Constraints. - Use inline asm or __builtin_frame_address(0) to get the starting rbp. - Walk until you hit a null/again-implausible frame pointer (or main). - Compare your output to glibc backtrace() and to GDB.

Hints (try without first). - void **fp = __builtin_frame_address(0); - Each step: ret_addr = fp[1]; fp = (void**)fp[0]; - Stop when fp is null, not increasing, or outside the stack region. - This only works because you built with frame pointers — that's the point.

Self-check. - [ ] Your walker reproduces the call chain. - [ ] You can explain exactly why it breaks under -fomit-frame-pointer. - [ ] You can describe what you'd need instead on an FPO build (interpret .eh_frame / DWARF CFI) and why that's much harder.

Task 16: Cross-language unwind audit¶

Problem. Construct a call chain that crosses languages: C++ → C → C++, where the innermost C++ frame throws and the outermost catches. Make the middle C translation unit compiled without unwind tables and observe the failure; then recompile the C with -fexceptions (or -funwind-tables) and observe success.

Hints (try without first). - The middle C function must merely call back into a C++ function that throws. - Without unwind info through the C frame, the unwinder can't propagate the exception across it → terminate. - gcc -fexceptions makes C emit the cleanup/unwind tables needed.
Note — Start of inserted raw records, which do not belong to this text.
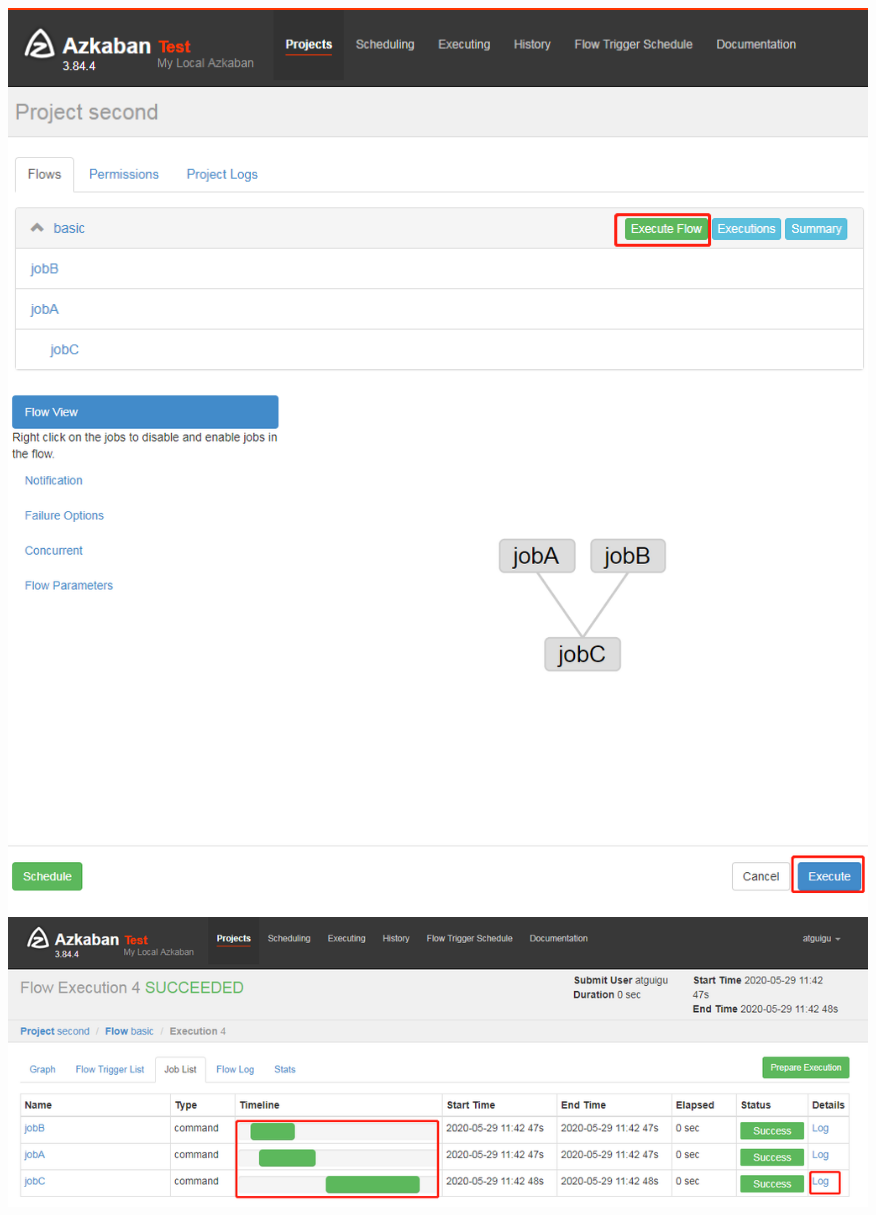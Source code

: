 ![image-20220527104447061](Azkaban入门.assets/image-20220527104447061.png)

![image-20220527104459916](Azkaban入门.assets/image-20220527104459916.png)

![image-20220527104514295](Azkaban入门.assets/image-20220527104514295.png)
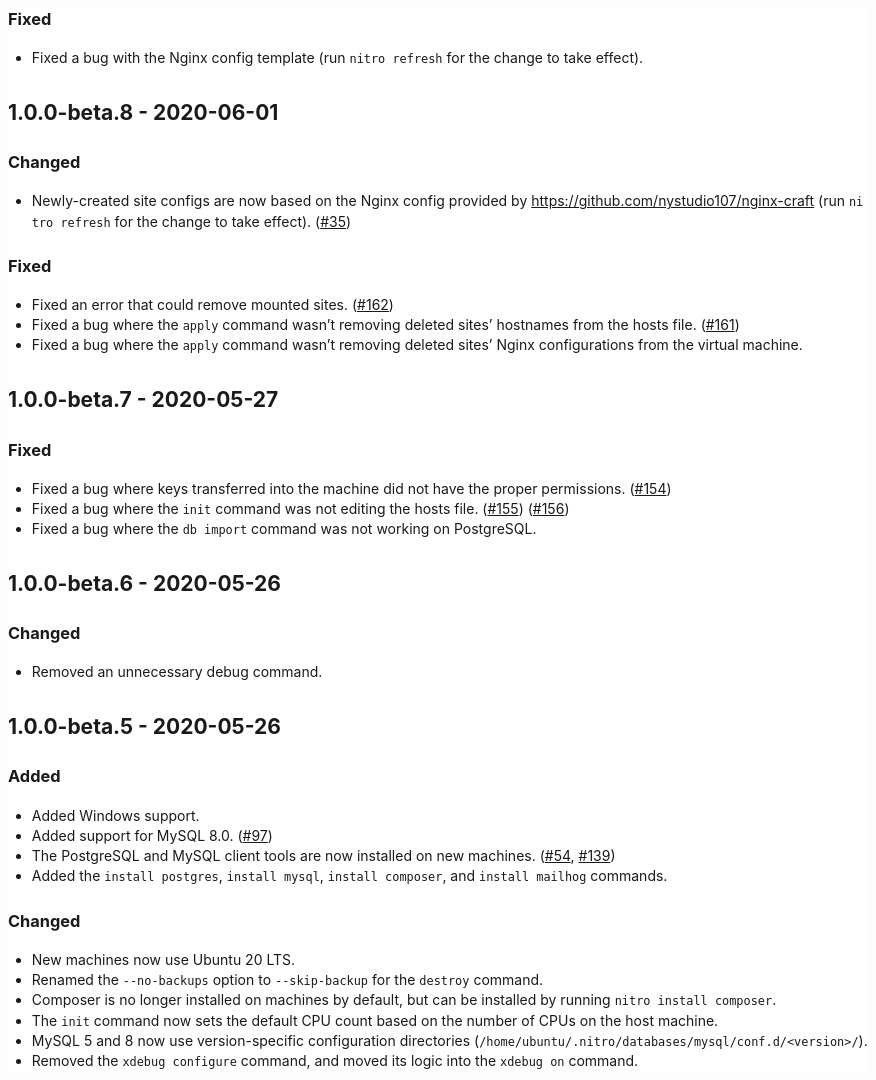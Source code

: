 ### Fixed
- Fixed a bug with the Nginx config template (run `nitro refresh` for the change to take effect).

## 1.0.0-beta.8 - 2020-06-01

### Changed
- Newly-created site configs are now based on the Nginx config provided by <https://github.com/nystudio107/nginx-craft> (run `nitro refresh` for the change to take effect). ([#35](https://github.com/craftcms/nitro/issues/161))

### Fixed
- Fixed an error that could remove mounted sites. ([#162](https://github.com/craftcms/nitro/issues/162))
- Fixed a bug where the `apply` command wasn’t removing deleted sites’ hostnames from the hosts file. ([#161](https://github.com/craftcms/nitro/issues/161))
- Fixed a bug where the `apply` command wasn’t removing deleted sites’ Nginx configurations from the virtual machine.

## 1.0.0-beta.7 - 2020-05-27

### Fixed
- Fixed a bug where keys transferred into the machine did not have the proper permissions. ([#154](https://github.com/craftcms/nitro/issues/154))
- Fixed a bug where the `init` command was not editing the hosts file. ([#155](https://github.com/craftcms/nitro/issues/155)) ([#156](https://github.com/craftcms/nitro/issues/156))
- Fixed a bug where the `db import` command was not working on PostgreSQL.

## 1.0.0-beta.6 - 2020-05-26

### Changed
- Removed an unnecessary debug command.

## 1.0.0-beta.5 - 2020-05-26

### Added
- Added Windows support.
- Added support for MySQL 8.0. ([#97](https://github.com/craftcms/nitro/issues/97))
- The PostgreSQL and MySQL client tools are now installed on new machines. ([#54](https://github.com/craftcms/nitro/issues/54), [#139](https://github.com/craftcms/nitro/issues/139))
- Added the `install postgres`, `install mysql`, `install composer`, and `install mailhog` commands.

### Changed
- New machines now use Ubuntu 20 LTS.
- Renamed the `--no-backups` option to `--skip-backup` for the `destroy` command.
- Composer is no longer installed on machines by default, but can be installed by running `nitro install composer`.
- The `init` command now sets the default CPU count based on the number of CPUs on the host machine.
- MySQL 5 and 8 now use version-specific configuration directories (`/home/ubuntu/.nitro/databases/mysql/conf.d/<version>/`).
- Removed the `xdebug configure` command, and moved its logic into the `xdebug on` command.
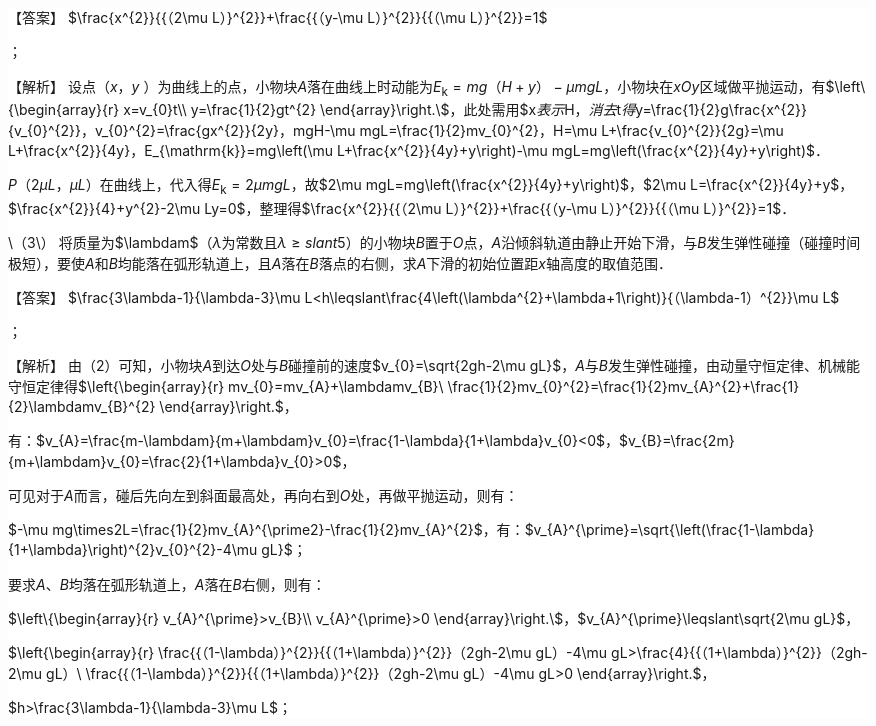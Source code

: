 【答案】
$\frac{x^{2}}{{（2\mu L）}^{2}}+\frac{{（y-\mu L）}^{2}}{{（\mu L）}^{2}}=1$

；

【解析】
设点（$x$，$y$ ）为曲线上的点，小物块$A$落在曲线上时动能为$E_{\mathrm{k}}=mg（H+y）-\mu mgL$，小物块在$xOy$区域做平抛运动，有$\left\{\begin{array}{r}
x=v_{0}t\\
y=\frac{1}{2}gt^{2}
\end{array}\right.\$，此处需用$x$表示$H$，消去$t$得$y=\frac{1}{2}g\frac{x^{2}}{v_{0}^{2}}$，$v_{0}^{2}=\frac{gx^{2}}{2y}$，$mgH-\mu mgL=\frac{1}{2}mv_{0}^{2}$，$H=\mu L+\frac{v_{0}^{2}}{2g}=\mu L+\frac{x^{2}}{4y}$，$E_{\mathrm{k}}=mg\left(\mu L+\frac{x^{2}}{4y}+y\right)-\mu mgL=mg\left(\frac{x^{2}}{4y}+y\right)$．

$P$$（2\mu L，\mu L）$在曲线上，代入得$E_{\mathrm{k}}=2\mu mgL$，故$2\mu mgL=mg\left(\frac{x^{2}}{4y}+y\right)$，$2\mu L=\frac{x^{2}}{4y}+y$，$\frac{x^{2}}{4}+y^{2}-2\mu Ly=0$，整理得$\frac{x^{2}}{{（2\mu L）}^{2}}+\frac{{（y-\mu L）}^{2}}{{（\mu L）}^{2}}=1$．

\（3\）
将质量为$\lambdam$（$\lambda$为常数且$\lambda\geq slant5$）的小物块$B$置于$O$点，$A$沿倾斜轨道由静止开始下滑，与$B$发生弹性碰撞（碰撞时间极短），要使$A$和$B$均能落在弧形轨道上，且$A$落在$B$落点的右侧，求$A$下滑的初始位置距$x$轴高度的取值范围．

【答案】
$\frac{3\lambda-1}{\lambda-3}\mu L<h\leqslant\frac{4\left(\lambda^{2}+\lambda+1\right)}{（\lambda-1）^{2}}\mu L$

；

【解析】
由（2）可知，小物块$A$到达$O$处与$B$碰撞前的速度$v_{0}=\sqrt{2gh-2\mu gL}$，$A$与$B$发生弹性碰撞，由动量守恒定律、机械能守恒定律得$\left\{\begin{array}{r}
mv_{0}=mv_{A}+\lambdamv_{B}\\
\frac{1}{2}mv_{0}^{2}=\frac{1}{2}mv_{A}^{2}+\frac{1}{2}\lambdamv_{B}^{2}
\end{array}\right.\$，

有：$v_{A}=\frac{m-\lambdam}{m+\lambdam}v_{0}=\frac{1-\lambda}{1+\lambda}v_{0}<0$，$v_{B}=\frac{2m}{m+\lambdam}v_{0}=\frac{2}{1+\lambda}v_{0}>0$，

可见对于$A$而言，碰后先向左到斜面最高处，再向右到$O$处，再做平抛运动，则有：

$-\mu mg\times2L=\frac{1}{2}mv_{A}^{\prime2}-\frac{1}{2}mv_{A}^{2}$，有：$v_{A}^{\prime}=\sqrt{\left(\frac{1-\lambda}{1+\lambda}\right)^{2}v_{0}^{2}-4\mu gL}$；

要求$A$、$B$均落在弧形轨道上，$A$落在$B$右侧，则有：

$\left\{\begin{array}{r}
v_{A}^{\prime}>v_{B}\\
v_{A}^{\prime}>0
\end{array}\right.\$，$v_{A}^{\prime}\leqslant\sqrt{2\mu gL}$，

$\left\{\begin{array}{r}
\frac{{（1-\lambda）}^{2}}{{（1+\lambda）}^{2}}（2gh-2\mu gL）-4\mu gL>\frac{4}{{（1+\lambda）}^{2}}（2gh-2\mu gL）\\
\frac{{（1-\lambda）}^{2}}{{（1+\lambda）}^{2}}（2gh-2\mu gL）-4\mu gL>0
\end{array}\right.\$，

$h>\frac{3\lambda-1}{\lambda-3}\mu L$；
Self-check. - [ ] You reproduced terminate from missing unwind info in the C frame. - [ ] You fixed it by emitting unwind tables for the C TU. - [ ] You can explain why .eh_frame is required for any frame an exception must pass through, not just the throwing/catching ones.

Task 17: Capacity story — a million-task memory budget¶

Problem. (Analysis, little code.) Estimate the memory cost of running one million concurrent tasks (a) as OS threads with default 8 MB stacks, and (b) as Go goroutines starting at 8 KB. Then explain what copying stacks cost at growth time and why the design still wins.

Hints (try without first). - (a) 1,000,000 × 8 MB = 8 TB of reserved address space (even if lazily committed, the reservation and bookkeeping are ruinous). - (b) 1,000,000 × 8 KB = ~8 GB if all grow; most stay tiny, so far less. - Copying costs a memcpy + pointer relocation at each doubling, amortized O(1) per byte; the win is feasibility and predictability (no hot-split).

Self-check. - [ ] You produced both numbers and explained the address-space problem. - [ ] You can articulate the copying-stack trade-off (copy cost vs feasibility). - [ ] You can connect this back to why growable stacks need precise stack maps and escape analysis.

Closing Note¶

If you completed Tasks 5, 8, 11, 12, and 15, you can now do the five things that separate someone who uses the stack from someone who understands the runtime: walk frames by hand, read DWARF CFI, survive and report a stack overflow, observe a stack being copied and pointers relocated, and write a working stack walker (and explain precisely when it breaks). Everything else in this topic — exceptions, profiling, async logical stacks, GC root scanning — is a specialization of those mechanics.